Na segunda metade do século XIV, Jacopo Arcucci, Conde de Minervino e Senhor de Altamura, Secretário de Estado e Tesoureiro da Rainha Giovanna I de Anjou, fundou o complexo, como atesta o fresco do portal da igreja, datado de cerca de 1371. Em 1373, a Soberana, já protetora dos Cartuxos de São Martinho, enviou os Padres para a Cartuxa. Devido às incursões piratas, o edifício foi gravemente danificado e, a partir de 1563, foi objeto de obras de renovação.

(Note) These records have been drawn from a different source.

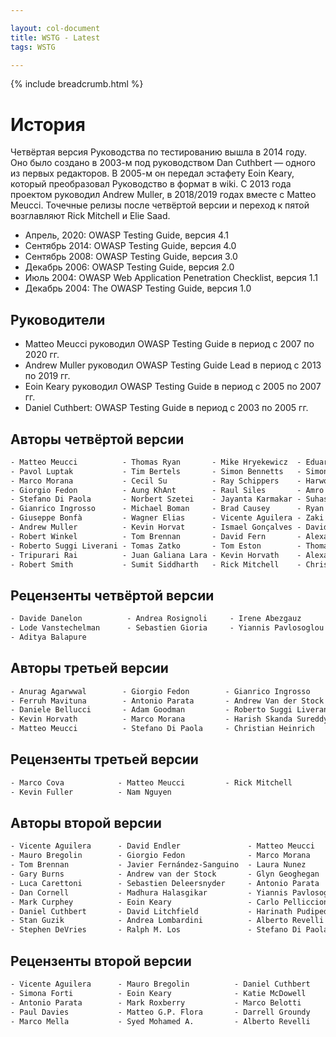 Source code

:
 ```yaml
---

layout: col-document
title: WSTG - Latest
tags: WSTG

---
```


{% include breadcrumb.html %}
# История

Четвёртая версия Руководства по тестированию вышла в 2014 году. Оно было создано в 2003-м под руководством Dan Cuthbert — одного из первых редакторов. В 2005-м он передал эстафету Eoin Keary, который преобразовал Руководство в формат в wiki. С 2013 года  проектом руководил Andrew Muller, в 2018/2019 годах вместе с Matteo Meucci. Точечные релизы после четвёртой версии и переход к пятой возглавляют Rick Mitchell и Elie Saad.

- Апрель, 2020: OWASP Testing Guide, версия 4.1
- Сентябрь 2014: OWASP Testing Guide, версия 4.0
- Сентябрь 2008: OWASP Testing Guide, версия 3.0
- Декабрь 2006: OWASP Testing Guide, версия 2.0
- Июль 2004: OWASP Web Application Penetration Checklist, версия 1.1
- Декабрь 2004: The OWASP Testing Guide, версия 1.0

## Руководители

- Matteo Meucci руководил OWASP Testing Guide в период с 2007 по 2020 гг.
- Andrew Muller руководил OWASP Testing Guide Lead в период с 2013 по 2019 гг.
- Eoin Keary руководил OWASP Testing Guide в период с 2005 по 2007 гг.
- Daniel Cuthbert: OWASP Testing Guide в период с 2003 по 2005 гг.

## Авторы четвёртой версии

```html
- Matteo Meucci          - Thomas Ryan       - Mike Hryekewicz  - Eduardo Castellano - Babu Arokiadas
- Pavol Luptak           - Tim Bertels       - Simon Bennetts   - Simone Onofri      - Rob Barnes
- Marco Morana           - Cecil Su          - Ray Schippers    - Harword Sheen      - Ben Walther
- Giorgio Fedon          - Aung KhAnt        - Raul Siles       - Amro AlOlaqi       - Anant Shrivastava
- Stefano Di Paola       - Norbert Szetei    - Jayanta Karmakar - Suhas Desai        - Colin Watson
- Gianrico Ingrosso      - Michael Boman     - Brad Causey      - Ryan Dewhurst      - Luca Carettoni
- Giuseppe Bonfà         - Wagner Elias      - Vicente Aguilera - Zaki Akhmad        - Eoin Keary
- Andrew Muller          - Kevin Horvat      - Ismael Gonçalves - Davide Danelon     - Jeff Williams
- Robert Winkel          - Tom Brennan       - David Fern       - Alexander Antukh   - Juan Manuel Bahamonde
- Roberto Suggi Liverani - Tomas Zatko       - Tom Eston        - Thomas Kalamaris   - Thomas Skora
- Tripurari Rai          - Juan Galiana Lara - Kevin Horvath    - Alexander Vavousis - Irene Abezgauz
- Robert Smith           - Sumit Siddharth   - Rick Mitchell    - Christian Heinrich - Hugo Costa
```

## Рецензенты четвёртой версии

```html
- Davide Danelon          - Andrea Rosignoli     - Irene Abezgauz
- Lode Vanstechelman      - Sebastien Gioria     - Yiannis Pavlosoglou
- Aditya Balapure
```

## Авторы третьей версии

```html
- Anurag Agarwwal        - Giorgio Fedon        - Gianrico Ingrosso         - Mark Roxberry
- Ferruh Mavituna        - Antonio Parata       - Andrew Van der Stock      - Marco Mella
- Daniele Bellucci       - Adam Goodman         - Roberto Suggi Liverani    - Cecil Su
- Kevin Horvath          - Marco Morana         - Harish Skanda Sureddy     - Pavol Luptak
- Matteo Meucci          - Stefano Di Paola     - Christian Heinrich        - Marco Morana
```

## Рецензенты третьей версии

```html
- Marco Cova            - Matteo Meucci         - Rick Mitchell
- Kevin Fuller          - Nam Nguyen
```

## Авторы второй версии

```html
- Vicente Aguilera      - David Endler               - Matteo Meucci        - Anush Shetty
- Mauro Bregolin        - Giorgio Fedon              - Marco Morana         - Larry Shields
- Tom Brennan           - Javier Fernández-Sanguino  - Laura Nunez          - Dafydd Studdard
- Gary Burns            - Andrew van der Stock       - Glyn Geoghegan       - Gunter Ollmann
- Luca Carettoni        - Sebastien Deleersnyder     - Antonio Parata       - Ariel Waissbein
- Dan Cornell           - Madhura Halasgikar         - Yiannis Pavlosoglou  - Jeff Williams
- Mark Curphey          - Eoin Keary                 - Carlo Pelliccioni    - Tushar Vartak
- Daniel Cuthbert       - David Litchfield           - Harinath Pudipeddi   - Tom Ryan
- Stan Guzik            - Andrea Lombardini          - Alberto Revelli      - Claudio Merloni
- Stephen DeVries       - Ralph M. Los               - Stefano Di Paola     - Mark Roxberry
```

## Рецензенты второй версии

```html
- Vicente Aguilera      - Mauro Bregolin          - Daniel Cuthbert       - Stefano Di Paola
- Simona Forti          - Eoin Keary              - Katie McDowell        - Matteo Meucci
- Antonio Parata        - Mark Roxberry           - Marco Belotti         - Marco Cova
- Paul Davies           - Matteo G.P. Flora       - Darrell Groundy       - James Kist
- Marco Mella           - Syed Mohamed A.         - Alberto Revelli       - Dave Wichers
```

A arquitetura apresenta uma extraordinária estratificação de intervenções, mas continua a ser caracterizada pelo estilo inconfundível da área mediterrânica. O edifício é composto por blocos de tufo rebocados, por vezes extradossados, o claustro primitivo do século XIV, chamado Pequeno, com colunas e capitéis de suporte, foi parcialmente transformado e ampliado nos séculos XVI e XVIII. No século XVI, foi acrescentado o claustro monumental, conhecido como Grande Claustro, com pilares de calcário. Em redor do Grande Claustro, abrem-se as celas dos monges e o chamado Quarto do Prior, muitas vezes usado como local para exposições temporárias, com vista para o Jardim do Prior, rico em plantas medicinais e especiarias, plantadas de acordo com os textos tradicionais sobre as especiarias de Certosa.
A Igreja é do século XIV, com frescos datados entre o final do século XVII e o início do século XVIII e pinturas do pintor Nicola Malinconico (Nápoles 1663-1721), representando santos e personagens do Antigo Testamento. A arquitetura mais recente é a chamada Canonica, renovada pelos Cónegos do Latrão no século XVIII, em dois níveis, com a torre decorada com estuque do século XVIII. Em 1808, a Certosa sofreu o confisco dos seus bens e, mais tarde, foi usada como quartel, hospício para inválidos e sede da V Companhia de Disciplina. Aqui eram destinados anarquistas e militares de má conduta.
A partir do final do século XIX, a Certosa foi objeto de intervenções de restauro e, em 1927, algumas estruturas do século XIV foram trazidas à luz, na década de 1930, acolheu o ginásio e a biblioteca confiada aos Cónegos Regulares de Latrão, que abandonaram o monumento após a Segunda Guerra Mundial. O Museu Diefenbach foi instalado no Refeitório, contendo obras do pintor alemão Karl Wilhelm Diefenbach, que morreu na ilha em 1913, um presente dos seus herdeiros. Em tempos mais recentes, a Cartuxa de São Tiago foi objeto de novas intervenções de restauro e recebe exposições temporárias, conferências, concertos, espetáculos e eventos culturais.